What happens when six leading AI models are asked to analyze the same legal scenario?
Which one reasons like a junior solicitor — and which one collapses under doctrinal pressure?
To answer these questions, we ran a controlled benchmark using the BULORΛ.ai – Legal Reasoning Module, applied to a realistic UK legal case study on constructive dismissal.
Below is a breakdown of the methodology, the scenario, and the results — including a model-by-model analysis.
The results presented constitute an exploratory analysis based on interactions observed at a given point in time.
They do not constitute a certification, nor a definitive legal qualification of the model or its provider.
Model performance and behavior may vary depending on the version, context, prompt, and configuration.
📌 The Scenario: A Realistic UK Constructive Dismissal Case Study
We used the following structured test prompt (Legal Case Study mode):
Emma, a senior analyst at Northbridge Capital, resigns after 6 years…
She alleges impossible deadlines, HR inaction, exclusion from key meetings, and anxiety symptoms.
Northbridge denies all wrongdoing, citing staff shortages and workflow restructuring.
The legal question:
Does Emma have a viable claim for constructive dismissal under UK employment law, including the “last straw” doctrine?
This scenario is ideal because it requires:
- fact qualification
- identification of legal issues
- application of UK precedents (Sharp, Malik, Kaur, Omilaju…)
- use of statutory sources (ERA 1996, Equality Act 2010)
- structured reasoning
- critical discussion
In other words: perfect stress test for an LLM’s legal reasoning capabilities.
📊 Results Overview (Scores /100)
Models tested:
| Model | Overall Score | Strengths | Weaknesses |
|---|---|---|---|
| GPT-5 | 75/100 | Deep case law, precise rule application | Needs tighter fact structuring |
| Gemini | 75/100 | Balanced reasoning, good doctrinal recall | Limited critical reflection |
| Grok | 72/100 | Solid structure, good comparisons | Weak application depth |
| Claude | 62/100 | Clear narrative | Shallow legal grounding |
| Mistral | 60/100 | Correct principles | Weak application + reasoning |
| GPT-4o | 54/100 | Acceptable global structure | Misses legal depth entirely |
Key insight:
➡️ The gap between the models is real and measurable.
GPT-5 and Gemini perform close to junior lawyers.
Claude, Mistral, GPT-4o behave more like “general-purpose assistants.”
🔍 What We Evaluated (6 Legal Reasoning Dimensions)
For each model, the system scored:
- Fact Qualification
- Legal Issue Identification
- Applicable Rule of Law
- Application to the Facts
- Conclusion Quality
- Critical Reflection / Discussion
Each item scored /100, plus a final overall score.

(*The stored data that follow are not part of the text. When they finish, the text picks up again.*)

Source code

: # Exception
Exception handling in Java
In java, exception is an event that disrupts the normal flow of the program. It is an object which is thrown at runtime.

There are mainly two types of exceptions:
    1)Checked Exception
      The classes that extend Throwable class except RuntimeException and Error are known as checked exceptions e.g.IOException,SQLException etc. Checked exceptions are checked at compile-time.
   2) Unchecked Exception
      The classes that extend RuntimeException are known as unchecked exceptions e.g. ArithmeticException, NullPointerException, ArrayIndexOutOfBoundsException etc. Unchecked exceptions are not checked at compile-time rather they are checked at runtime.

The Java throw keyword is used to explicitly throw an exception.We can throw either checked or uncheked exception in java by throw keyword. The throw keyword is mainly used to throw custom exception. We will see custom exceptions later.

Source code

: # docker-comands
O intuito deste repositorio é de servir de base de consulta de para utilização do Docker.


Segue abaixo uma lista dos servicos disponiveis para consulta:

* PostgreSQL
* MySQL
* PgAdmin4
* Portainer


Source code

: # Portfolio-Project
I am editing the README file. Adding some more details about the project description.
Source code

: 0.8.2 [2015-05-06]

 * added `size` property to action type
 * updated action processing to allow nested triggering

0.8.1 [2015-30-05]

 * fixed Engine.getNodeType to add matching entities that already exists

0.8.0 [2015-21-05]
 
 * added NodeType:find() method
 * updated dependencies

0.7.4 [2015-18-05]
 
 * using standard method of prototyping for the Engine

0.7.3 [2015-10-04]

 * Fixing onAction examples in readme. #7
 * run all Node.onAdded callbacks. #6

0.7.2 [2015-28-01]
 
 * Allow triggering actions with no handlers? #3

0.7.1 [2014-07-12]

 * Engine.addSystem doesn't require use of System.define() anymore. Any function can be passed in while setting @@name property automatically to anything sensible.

📈 What the Results Reveal About Today’s Legal AI Models
1. GPT-5 leads the legal reasoning race
It:
- cites correct UK cases
- structures the “last straw test”
- applies multi-step reasoning
- weighs evidence and counterarguments
GPT-5 is the only model offering a law-school-grade application section.

2. Gemini shows impressive balance
Not as technical as GPT-5, but:
- solid doctrinal structure
- strong narrative clarity
- good understanding of UK employment law fundamentals
It is highly usable for compliance teams.

3. Grok demonstrates strong logic but lacks legal granularity
It handles:
- structure
- logic
- general legal concepts
…but struggles with:
- doctrinal depth
- statutory precision
- case-law connections
Very good for high-level reasoning, not litigation.

4. Mistral & Claude underperform on UK-specific law
They provide:
- correct general concepts
- acceptable structure
But they often fail to:
- cite case law
- apply the facts rigorously
- understand UK-specific legal doctrine
Their reasoning looks like “HR blog posts,” not legal analysis.


5. GPT-4o shows its limits for legal reasoning
Surprising result:
➡️ GPT-4o gets 54/100, the lowest score.
It fails to:
- structure facts correctly
- articulate legal issues precisely
- reference key doctrines
It performs like a generic assistant, not a legal model.

🎯 Conclusion: A Market-Ready Benchmark for Legal & Compliance Teams
1️⃣ GPT-5 and Gemini clearly dominate
They provide the closest to a junior lawyer’s reasoning, integrating statute + case law + doctrine.
2️⃣ Grok is surprisingly strong
More concise than GPT-5/Gemini but more solid than GPT-4o.
It shows good legal alignment and structure.
3️⃣ GPT-4o is far behind
It performs well in narrative tasks but lacks legal analytical depth.
4️⃣ Claude and Mistral are mid-pack
Useful but require strong guardrails and prompts for legal precision.